ENow Blog | M365 - SharePoint/OneDrive Center

Performing eDiscovery Against a Specific Folder

Written by Vasil Michev MVP | Aug 15, 2017 1:00:00 PM

One common request when performing an eDiscovery or using the Search-Mailbox cmdlet has long been the option to search a specific folder only. Possible scenarios for such requests are to delete/purge items from a (sub)folder or copy them to a different mailbox, etc.  Similarly, an “exclude folder” functionality can sometimes be useful. With the latest additions to the service, we are now able to scope eDiscovery/Content searches to specific mailbox, SharePoint or OneDrive for Business folders!

This new functionality is made possible thanks to two new keywords accepted by the KQL syntax. Namely, the folderid keyword, corresponding to mailbox folders and the path keyword, responsible for SharePoint and OneDrive for Business folders. There are more differences between the two than just the keyword name, so let’s go over the different scenarios.
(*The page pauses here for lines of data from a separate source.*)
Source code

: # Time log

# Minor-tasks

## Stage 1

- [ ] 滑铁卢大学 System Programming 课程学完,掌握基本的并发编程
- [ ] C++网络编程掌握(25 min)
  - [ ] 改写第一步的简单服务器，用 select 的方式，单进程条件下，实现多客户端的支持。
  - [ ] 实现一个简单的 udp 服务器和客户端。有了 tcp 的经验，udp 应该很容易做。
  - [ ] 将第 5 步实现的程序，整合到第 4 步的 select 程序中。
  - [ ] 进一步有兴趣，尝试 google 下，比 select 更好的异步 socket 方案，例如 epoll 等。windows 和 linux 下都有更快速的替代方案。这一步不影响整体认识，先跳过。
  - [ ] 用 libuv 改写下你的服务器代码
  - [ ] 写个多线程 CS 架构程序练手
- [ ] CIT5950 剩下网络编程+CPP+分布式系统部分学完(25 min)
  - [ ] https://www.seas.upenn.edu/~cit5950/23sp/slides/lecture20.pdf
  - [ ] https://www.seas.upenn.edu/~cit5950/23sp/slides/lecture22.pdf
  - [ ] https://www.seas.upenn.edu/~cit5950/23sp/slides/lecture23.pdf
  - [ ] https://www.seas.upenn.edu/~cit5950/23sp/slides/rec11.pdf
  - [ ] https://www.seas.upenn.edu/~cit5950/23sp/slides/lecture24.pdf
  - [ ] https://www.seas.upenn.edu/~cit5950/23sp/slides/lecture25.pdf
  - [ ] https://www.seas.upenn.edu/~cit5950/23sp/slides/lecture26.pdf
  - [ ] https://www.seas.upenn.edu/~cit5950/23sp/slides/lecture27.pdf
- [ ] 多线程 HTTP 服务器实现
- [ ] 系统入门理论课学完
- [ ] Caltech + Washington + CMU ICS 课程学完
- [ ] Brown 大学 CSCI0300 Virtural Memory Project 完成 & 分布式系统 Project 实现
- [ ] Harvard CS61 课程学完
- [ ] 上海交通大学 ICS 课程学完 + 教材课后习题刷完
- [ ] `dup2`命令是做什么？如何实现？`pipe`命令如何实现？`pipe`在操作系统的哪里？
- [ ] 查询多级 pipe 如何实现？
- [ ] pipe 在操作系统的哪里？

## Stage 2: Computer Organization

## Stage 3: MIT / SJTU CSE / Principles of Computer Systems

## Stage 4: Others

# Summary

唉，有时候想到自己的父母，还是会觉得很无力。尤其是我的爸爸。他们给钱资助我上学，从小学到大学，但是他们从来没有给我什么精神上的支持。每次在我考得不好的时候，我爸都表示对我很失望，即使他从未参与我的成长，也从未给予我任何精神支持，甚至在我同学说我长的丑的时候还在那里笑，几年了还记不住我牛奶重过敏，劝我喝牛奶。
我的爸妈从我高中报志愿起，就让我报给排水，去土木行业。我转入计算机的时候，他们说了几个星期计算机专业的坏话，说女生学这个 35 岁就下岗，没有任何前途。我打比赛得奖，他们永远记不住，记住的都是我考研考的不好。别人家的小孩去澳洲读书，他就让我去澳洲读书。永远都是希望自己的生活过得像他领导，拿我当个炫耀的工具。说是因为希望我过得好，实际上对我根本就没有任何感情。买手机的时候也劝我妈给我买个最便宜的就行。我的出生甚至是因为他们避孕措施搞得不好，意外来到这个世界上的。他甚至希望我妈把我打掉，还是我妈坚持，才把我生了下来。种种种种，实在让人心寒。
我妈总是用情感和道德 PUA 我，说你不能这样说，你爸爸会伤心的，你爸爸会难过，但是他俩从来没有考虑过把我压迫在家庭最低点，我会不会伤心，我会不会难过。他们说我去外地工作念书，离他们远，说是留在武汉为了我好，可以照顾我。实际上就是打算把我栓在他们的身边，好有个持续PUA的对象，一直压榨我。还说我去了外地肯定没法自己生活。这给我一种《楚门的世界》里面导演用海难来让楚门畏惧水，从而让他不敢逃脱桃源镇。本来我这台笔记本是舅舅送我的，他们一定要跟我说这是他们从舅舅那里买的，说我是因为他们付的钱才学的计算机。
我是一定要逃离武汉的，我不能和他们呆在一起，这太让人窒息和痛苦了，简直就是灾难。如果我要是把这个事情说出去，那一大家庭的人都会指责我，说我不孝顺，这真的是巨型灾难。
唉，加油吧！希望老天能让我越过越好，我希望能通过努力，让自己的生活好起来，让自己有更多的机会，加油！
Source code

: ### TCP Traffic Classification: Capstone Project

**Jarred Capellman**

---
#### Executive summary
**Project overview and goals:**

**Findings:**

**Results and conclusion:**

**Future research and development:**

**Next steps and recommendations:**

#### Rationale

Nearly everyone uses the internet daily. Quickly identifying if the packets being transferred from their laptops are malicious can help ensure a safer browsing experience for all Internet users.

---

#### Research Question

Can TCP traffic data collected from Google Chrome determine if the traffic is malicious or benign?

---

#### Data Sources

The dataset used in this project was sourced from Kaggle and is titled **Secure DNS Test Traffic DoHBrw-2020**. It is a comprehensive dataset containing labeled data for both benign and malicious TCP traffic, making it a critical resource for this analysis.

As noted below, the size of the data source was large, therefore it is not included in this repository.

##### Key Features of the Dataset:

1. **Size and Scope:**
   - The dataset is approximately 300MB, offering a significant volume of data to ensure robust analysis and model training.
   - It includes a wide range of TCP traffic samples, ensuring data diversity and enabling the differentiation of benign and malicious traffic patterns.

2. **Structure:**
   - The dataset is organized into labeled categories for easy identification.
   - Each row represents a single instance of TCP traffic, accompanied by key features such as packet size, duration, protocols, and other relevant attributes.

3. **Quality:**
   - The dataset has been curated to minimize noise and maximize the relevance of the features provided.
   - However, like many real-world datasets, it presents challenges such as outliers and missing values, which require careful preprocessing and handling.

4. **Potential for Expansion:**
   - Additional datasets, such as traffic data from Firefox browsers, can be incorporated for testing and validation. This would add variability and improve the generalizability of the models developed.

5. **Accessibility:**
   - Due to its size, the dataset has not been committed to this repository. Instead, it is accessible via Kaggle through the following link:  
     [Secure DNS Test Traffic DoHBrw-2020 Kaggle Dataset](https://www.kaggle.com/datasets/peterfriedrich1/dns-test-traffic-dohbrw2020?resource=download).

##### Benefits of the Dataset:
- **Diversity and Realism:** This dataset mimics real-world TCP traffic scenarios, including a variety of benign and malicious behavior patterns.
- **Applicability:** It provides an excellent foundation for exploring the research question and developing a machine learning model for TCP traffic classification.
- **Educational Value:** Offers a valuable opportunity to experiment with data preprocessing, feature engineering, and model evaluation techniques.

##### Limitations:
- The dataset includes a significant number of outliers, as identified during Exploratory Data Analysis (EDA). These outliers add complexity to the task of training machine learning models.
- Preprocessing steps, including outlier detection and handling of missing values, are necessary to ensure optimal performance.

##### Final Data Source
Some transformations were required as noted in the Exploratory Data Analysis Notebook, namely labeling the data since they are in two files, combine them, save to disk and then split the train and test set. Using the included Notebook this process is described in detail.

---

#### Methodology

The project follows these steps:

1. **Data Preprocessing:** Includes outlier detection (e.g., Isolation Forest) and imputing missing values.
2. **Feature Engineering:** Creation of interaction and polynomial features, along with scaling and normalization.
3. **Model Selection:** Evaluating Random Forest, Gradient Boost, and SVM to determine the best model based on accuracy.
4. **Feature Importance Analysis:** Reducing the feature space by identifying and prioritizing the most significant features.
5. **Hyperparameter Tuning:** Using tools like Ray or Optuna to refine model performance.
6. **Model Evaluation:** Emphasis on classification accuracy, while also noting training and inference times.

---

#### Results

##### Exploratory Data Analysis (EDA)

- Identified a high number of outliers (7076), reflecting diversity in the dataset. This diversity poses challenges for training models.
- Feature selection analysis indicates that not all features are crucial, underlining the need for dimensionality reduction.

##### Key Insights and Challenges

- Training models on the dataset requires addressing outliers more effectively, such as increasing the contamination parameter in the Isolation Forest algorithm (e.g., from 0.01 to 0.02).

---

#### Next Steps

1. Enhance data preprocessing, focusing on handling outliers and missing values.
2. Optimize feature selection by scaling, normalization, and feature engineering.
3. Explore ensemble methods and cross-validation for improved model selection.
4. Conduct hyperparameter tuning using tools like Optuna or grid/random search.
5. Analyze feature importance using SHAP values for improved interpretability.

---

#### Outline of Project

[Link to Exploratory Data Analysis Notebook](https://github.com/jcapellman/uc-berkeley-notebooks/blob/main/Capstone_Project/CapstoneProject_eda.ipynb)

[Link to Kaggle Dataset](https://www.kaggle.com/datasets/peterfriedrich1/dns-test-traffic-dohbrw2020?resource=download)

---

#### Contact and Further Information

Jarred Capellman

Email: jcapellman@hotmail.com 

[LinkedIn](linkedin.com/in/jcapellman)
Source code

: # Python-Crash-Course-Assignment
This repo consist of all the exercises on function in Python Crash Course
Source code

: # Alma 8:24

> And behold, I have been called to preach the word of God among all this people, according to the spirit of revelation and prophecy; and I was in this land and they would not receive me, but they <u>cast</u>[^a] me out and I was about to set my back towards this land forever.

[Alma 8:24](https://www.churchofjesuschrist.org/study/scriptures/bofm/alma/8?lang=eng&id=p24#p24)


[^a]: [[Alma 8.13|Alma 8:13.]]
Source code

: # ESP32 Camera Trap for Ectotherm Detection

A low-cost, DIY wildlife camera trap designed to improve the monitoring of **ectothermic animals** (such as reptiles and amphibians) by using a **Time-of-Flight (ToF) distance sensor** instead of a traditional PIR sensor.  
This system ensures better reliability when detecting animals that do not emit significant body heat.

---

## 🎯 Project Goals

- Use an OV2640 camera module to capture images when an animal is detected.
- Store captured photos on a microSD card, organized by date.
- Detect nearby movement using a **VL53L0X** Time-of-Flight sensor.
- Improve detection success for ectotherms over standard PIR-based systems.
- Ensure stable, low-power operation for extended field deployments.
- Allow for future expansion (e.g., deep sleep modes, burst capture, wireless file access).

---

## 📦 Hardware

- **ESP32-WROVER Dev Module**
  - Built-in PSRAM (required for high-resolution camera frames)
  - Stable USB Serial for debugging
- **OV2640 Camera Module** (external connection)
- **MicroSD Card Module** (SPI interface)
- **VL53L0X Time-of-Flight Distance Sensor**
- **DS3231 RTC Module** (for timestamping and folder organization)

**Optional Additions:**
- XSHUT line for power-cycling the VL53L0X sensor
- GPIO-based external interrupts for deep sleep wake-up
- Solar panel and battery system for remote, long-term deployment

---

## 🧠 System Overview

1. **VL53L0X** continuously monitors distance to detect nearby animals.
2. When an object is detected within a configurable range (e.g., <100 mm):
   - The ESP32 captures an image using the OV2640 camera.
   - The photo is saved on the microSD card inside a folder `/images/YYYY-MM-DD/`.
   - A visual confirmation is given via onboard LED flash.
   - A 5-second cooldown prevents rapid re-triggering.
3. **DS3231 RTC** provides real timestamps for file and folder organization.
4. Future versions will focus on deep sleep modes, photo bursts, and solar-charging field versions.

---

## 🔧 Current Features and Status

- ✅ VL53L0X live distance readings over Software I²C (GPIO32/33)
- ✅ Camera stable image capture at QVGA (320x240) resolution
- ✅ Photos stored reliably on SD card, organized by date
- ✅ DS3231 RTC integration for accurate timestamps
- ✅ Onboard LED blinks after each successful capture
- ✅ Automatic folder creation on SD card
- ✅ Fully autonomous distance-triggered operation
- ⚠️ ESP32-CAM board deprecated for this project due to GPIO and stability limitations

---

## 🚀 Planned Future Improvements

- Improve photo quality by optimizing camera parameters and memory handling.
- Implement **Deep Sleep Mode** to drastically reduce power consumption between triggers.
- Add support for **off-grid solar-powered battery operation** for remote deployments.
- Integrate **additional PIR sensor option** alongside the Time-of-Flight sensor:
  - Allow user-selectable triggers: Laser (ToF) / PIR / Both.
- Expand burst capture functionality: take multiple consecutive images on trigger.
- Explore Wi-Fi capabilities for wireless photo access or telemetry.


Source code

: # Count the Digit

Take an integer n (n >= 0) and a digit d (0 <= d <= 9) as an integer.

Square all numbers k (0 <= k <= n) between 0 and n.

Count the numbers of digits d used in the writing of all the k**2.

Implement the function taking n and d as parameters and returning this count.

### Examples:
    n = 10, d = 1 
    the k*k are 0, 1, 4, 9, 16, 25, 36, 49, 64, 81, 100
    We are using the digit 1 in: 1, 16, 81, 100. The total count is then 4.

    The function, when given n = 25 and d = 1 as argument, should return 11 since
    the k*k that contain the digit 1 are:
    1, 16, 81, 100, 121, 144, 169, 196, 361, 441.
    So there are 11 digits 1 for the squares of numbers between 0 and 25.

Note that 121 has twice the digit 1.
Searching Specific Mailbox Folders

For this scenario, the folderid keyword must be used and the values it accepts are… strange. For whatever reason, the devs decided to avoid using an easy to obtain property such as the actual folder ID and instead require you to transform it from string to binary, then perform some bitwise operations and finally convert it back to string. I imagine it would have been easy enough to code this “server-side”, so that the necessary transforms are performed after the user provides the “regular” folder ID.

Anyway, the process is detailed in the documentation and a sample script is provided to generate the necessary folderids. For the purposes of this article, a somewhat cleaner version of the code is used to build a function that generates the folder id based on mailbox and folder name input.

Using either the sample script or this function, one can generate the folderid value for the folder in question and use it to run the search query. For example, if I want to scope the search to my Inbox folder only, I would have to use the folderid value of “483DF0CCC723FF458858F0CF319803D500000000010D0000”. Once the ID is generated, you simply follow the same steps you would with any other content search or eDiscovery query, be it via the Security and Compliance Center UI or PowerShell. You can of course combine the folderid keyword with other keywords as needed, but if you want to simply list all items in a particular folder, you can use the following example:

Once the search has completed, there are few things to note in the results. First and most importantly, no results from any subfolders are returned. It is important to remember this not only because of the behavior differs compared to SharePoint Online or OneDrive for Business searches, but because it might cause you to miss some of the results in an important real-life eDiscovery case. This is illustrated on the screenshots below:

The left image corresponds to the result from my Inbox folder, where 4007 items totaling 447.50MB were discovered. The result matches what I see in Outlook (middle inset), however, it clearly does not include the 307 items found in the “Book” subfolder. To return those items, a separate search must be performed, using the folderid of the “Book” subfolder (right image). Alternatively, one can obtain a list of all subfolders via the Get-MailboxFolderStatistics cmdlet and their corresponding folderid, then combine them via a logical OR when performing the search:

Next, you will probably note that 2 mailboxes were searched in the examples above and you can guess that the second one is the archive mailbox associated with my account. The question that pops up here is whether search results from the corresponding folder in the Archive mailbox included––the answer is no, as this folder has a different folderid. For the same reason, even if you include all mailboxes in the search, only results from my Inbox will be returned. Unfortunately, this means that while it is certainly possible to create a search that covers only the Inbox folders in multiple mailboxes, the process will be a bit more complicated than expected. In addition, the different folderid values across different mailboxes mean that it is not possible to configure a search permission filter that limits users to only running searches against specific folders.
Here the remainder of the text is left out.